■ **WHAT TO WORK ON**
Gather each line of the records where "Wang" appears.

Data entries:
>>

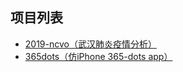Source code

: ## 项目列表
- [2019-ncvo（武汉肺炎疫情分析）](https://shoppingzh.github.io/2019-ncov)
- [365dots（仿iPhone 365-dots app）](https://shoppingzh.github.io/365dots)

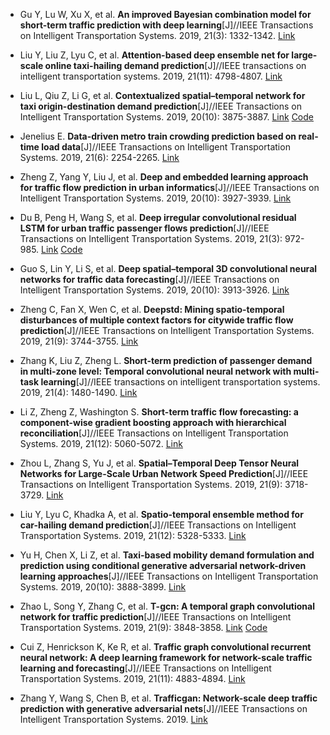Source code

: * Gu Y, Lu W, Xu X, et al. <b>An improved Bayesian combination model for short-term traffic prediction with deep learning</b>[J]//IEEE Transactions on Intelligent Transportation Systems. 2019, 21(3): 1332-1342. [Link](https://ieeexplore.ieee.org/abstract/document/8842618)

* Liu Y, Liu Z, Lyu C, et al. <b>Attention-based deep ensemble net for large-scale online taxi-hailing demand prediction</b>[J]//IEEE transactions on intelligent transportation systems. 2019, 21(11): 4798-4807. [Link](https://ieeexplore.ieee.org/abstract/document/8880638)

* Liu L, Qiu Z, Li G, et al. <b>Contextualized spatial–temporal network for taxi origin-destination demand prediction</b>[J]//IEEE Transactions on Intelligent Transportation Systems. 2019, 20(10): 3875-3887. [Link](https://ieeexplore.ieee.org/abstract/document/8720246) [Code](https://github.com/liulingbo918/CSTN)

* Jenelius E. <b>Data-driven metro train crowding prediction based on real-time load data</b>[J]//IEEE Transactions on Intelligent Transportation Systems. 2019, 21(6): 2254-2265. [Link](https://ieeexplore.ieee.org/abstract/document/8715452)

* Zheng Z, Yang Y, Liu J, et al. <b>Deep and embedded learning approach for traffic flow prediction in urban informatics</b>[J]//IEEE Transactions on Intelligent Transportation Systems. 2019, 20(10): 3927-3939. [Link](https://ieeexplore.ieee.org/abstract/document/8694956)

* Du B, Peng H, Wang S, et al. <b>Deep irregular convolutional residual LSTM for urban traffic passenger flows prediction</b>[J]//IEEE Transactions on Intelligent Transportation Systems. 2019, 21(3): 972-985. [Link](https://ieeexplore.ieee.org/abstract/document/8664646) [Code](https://github.com/RingBDStack/Deep-Convolutional-Residual-LSTM)

* Guo S, Lin Y, Li S, et al. <b>Deep spatial–temporal 3D convolutional neural networks for traffic data forecasting</b>[J]//IEEE Transactions on Intelligent Transportation Systems. 2019, 20(10): 3913-3926. [Link](https://ieeexplore.ieee.org/abstract/document/8684259)

* Zheng C, Fan X, Wen C, et al. <b>Deepstd: Mining spatio-temporal disturbances of multiple context factors for citywide traffic flow prediction</b>[J]//IEEE Transactions on Intelligent Transportation Systems. 2019, 21(9): 3744-3755. [Link](https://ieeexplore.ieee.org/abstract/document/8793226)

* Zhang K, Liu Z, Zheng L. <b>Short-term prediction of passenger demand in multi-zone level: Temporal convolutional neural network with multi-task learning</b>[J]//IEEE transactions on intelligent transportation systems. 2019, 21(4): 1480-1490. [Link](https://ieeexplore.ieee.org/abstract/document/8691703)

* Li Z, Zheng Z, Washington S. <b>Short-term traffic flow forecasting: a component-wise gradient boosting approach with hierarchical reconciliation</b>[J]//IEEE Transactions on Intelligent Transportation Systems. 2019, 21(12): 5060-5072. [Link](https://ieeexplore.ieee.org/abstract/document/8883246)

* Zhou L, Zhang S, Yu J, et al. <b>Spatial–Temporal Deep Tensor Neural Networks for Large-Scale Urban Network Speed Prediction</b>[J]//IEEE Transactions on Intelligent Transportation Systems. 2019, 21(9): 3718-3729. [Link](https://ieeexplore.ieee.org/abstract/document/8792396)

* Liu Y, Lyu C, Khadka A, et al. <b>Spatio-temporal ensemble method for car-hailing demand prediction</b>[J]//IEEE Transactions on Intelligent Transportation Systems. 2019, 21(12): 5328-5333. [Link](https://ieeexplore.ieee.org/abstract/document/8884679)

* Yu H, Chen X, Li Z, et al. <b>Taxi-based mobility demand formulation and prediction using conditional generative adversarial network-driven learning approaches</b>[J]//IEEE Transactions on Intelligent Transportation Systems. 2019, 20(10): 3888-3899. [Link](https://ieeexplore.ieee.org/abstract/document/8759890)

* Zhao L, Song Y, Zhang C, et al. <b>T-gcn: A temporal graph convolutional network for traffic prediction</b>[J]//IEEE Transactions on Intelligent Transportation Systems. 2019, 21(9): 3848-3858. [Link](https://ieeexplore.ieee.org/abstract/document/8809901) [Code](https://github.com/lehaifeng/T-GCN)

* Cui Z, Henrickson K, Ke R, et al. <b>Traffic graph convolutional recurrent neural network: A deep learning framework for network-scale traffic learning and forecasting</b>[J]//IEEE Transactions on Intelligent Transportation Systems. 2019, 21(11): 4883-4894. [Link](https://ieeexplore.ieee.org/abstract/document/8917706)

* Zhang Y, Wang S, Chen B, et al. <b>Trafficgan: Network-scale deep traffic prediction with generative adversarial nets</b>[J]//IEEE Transactions on Intelligent Transportation Systems. 2019. [Link](https://ieeexplore.ieee.org/abstract/document/8935152)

<<

■ **RESPONSE BOX**
* Du B, Peng H, Wang S, et al. <b>Deep irregular convolutional residual LSTM for urban traffic passenger flows prediction</b>[J]//IEEE Transactions on Intelligent Transportation Systems. 2019, 21(3): 972-985. [Link](https://ieeexplore.ieee.org/abstract/document/8664646) [Code](https://github.com/RingBDStack/Deep-Convolutional-Residual-LSTM)
* Zhang Y, Wang S, Chen B, et al. <b>Trafficgan: Network-scale deep traffic prediction with generative adversarial nets</b>[J]//IEEE Transactions on Intelligent Transportation Systems. 2019. [Link](https://ieeexplore.ieee.org/abstract/document/8935152)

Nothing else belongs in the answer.